» **About this exercise**:
Keep the pictures out of the copy and repeat the records exactly.

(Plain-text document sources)
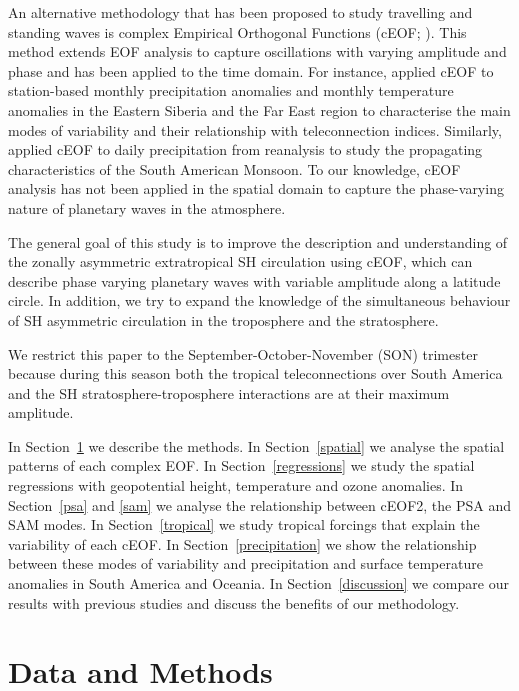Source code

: \documentclass[pdflatex,sn-basic]{sn-jnl}
\theoremstyle{thmstyleone}%
\theoremstyle{thmstyletwo}%
\theoremstyle{thmstylethree}%
\begin{document}
An alternative methodology that has been proposed to study travelling and standing waves is complex Empirical Orthogonal Functions (cEOF; \citet{horel1984}).
This method extends EOF analysis to capture oscillations with varying amplitude and phase and has been applied to the time domain.
For instance, \citet{krokhin2007} applied cEOF to station-based monthly precipitation anomalies and monthly temperature anomalies in the Eastern Siberia and the Far East region to characterise the main modes of variability and their relationship with teleconnection indices.
Similarly, \citet{gelbrecht2018} applied cEOF to daily precipitation from reanalysis to study the propagating characteristics of the South American Monsoon.
To our knowledge, cEOF analysis has not been applied in the spatial domain to capture the phase-varying nature of planetary waves in the atmosphere.

The general goal of this study is to improve the description and understanding of the zonally asymmetric extratropical SH circulation using cEOF, which can describe phase varying planetary waves with variable amplitude along a latitude circle.
In addition, we try to expand the knowledge of the simultaneous behaviour of SH asymmetric circulation in the troposphere and the stratosphere.

We restrict this paper to the September-October-November (SON) trimester because during this season both the tropical teleconnections over South America \citep{cazes-boezio2003} and the SH stratosphere-troposphere interactions \citep{lim2018} are at their maximum amplitude.

In Section~\ref{methods} we describe the methods.
In Section~\ref{spatial} we analyse the spatial patterns of each complex EOF.
In Section~\ref{regressions} we study the spatial regressions with geopotential height, temperature and ozone anomalies.
In Section~\ref{psa} and \ref{sam} we analyse the relationship between cEOF2, the PSA and SAM modes.
In Section~\ref{tropical} we study tropical forcings that explain the variability of each cEOF.
In Section~\ref{precipitation} we show the relationship between these modes of variability and precipitation and surface temperature anomalies in South America and Oceania.
In Section~\ref{discussion} we compare our results with previous studies and discuss the benefits of our methodology.

\hypertarget{methods}{%
\section{Data and Methods}\label{methods}}
\end{document}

» **Solved problem**:
Source code

: \documentclass[pdflatex,sn-basic]{sn-jnl}
\theoremstyle{thmstyleone}%
\theoremstyle{thmstyletwo}%
\theoremstyle{thmstylethree}%
\begin{document}
An alternative methodology that has been proposed to study travelling and standing waves is complex Empirical Orthogonal Functions (cEOF; \citet{horel1984}).
This method extends EOF analysis to capture oscillations with varying amplitude and phase and has been applied to the time domain.
For instance, \citet{krokhin2007} applied cEOF to station-based monthly precipitation anomalies and monthly temperature anomalies in the Eastern Siberia and the Far East region to characterise the main modes of variability and their relationship with teleconnection indices.
Similarly, \citet{gelbrecht2018} applied cEOF to daily precipitation from reanalysis to study the propagating characteristics of the South American Monsoon.
To our knowledge, cEOF analysis has not been applied in the spatial domain to capture the phase-varying nature of planetary waves in the atmosphere.

The general goal of this study is to improve the description and understanding of the zonally asymmetric extratropical SH circulation using cEOF, which can describe phase varying planetary waves with variable amplitude along a latitude circle.
In addition, we try to expand the knowledge of the simultaneous behaviour of SH asymmetric circulation in the troposphere and the stratosphere.

We restrict this paper to the September-October-November (SON) trimester because during this season both the tropical teleconnections over South America \citep{cazes-boezio2003} and the SH stratosphere-troposphere interactions \citep{lim2018} are at their maximum amplitude.

In Section~\ref{methods} we describe the methods.
In Section~\ref{spatial} we analyse the spatial patterns of each complex EOF.
In Section~\ref{regressions} we study the spatial regressions with geopotential height, temperature and ozone anomalies.
In Section~\ref{psa} and \ref{sam} we analyse the relationship between cEOF2, the PSA and SAM modes.
In Section~\ref{tropical} we study tropical forcings that explain the variability of each cEOF.
In Section~\ref{precipitation} we show the relationship between these modes of variability and precipitation and surface temperature anomalies in South America and Oceania.
In Section~\ref{discussion} we compare our results with previous studies and discuss the benefits of our methodology.

\hypertarget{methods}{%
\section{Data and Methods}\label{methods}}
\end{document}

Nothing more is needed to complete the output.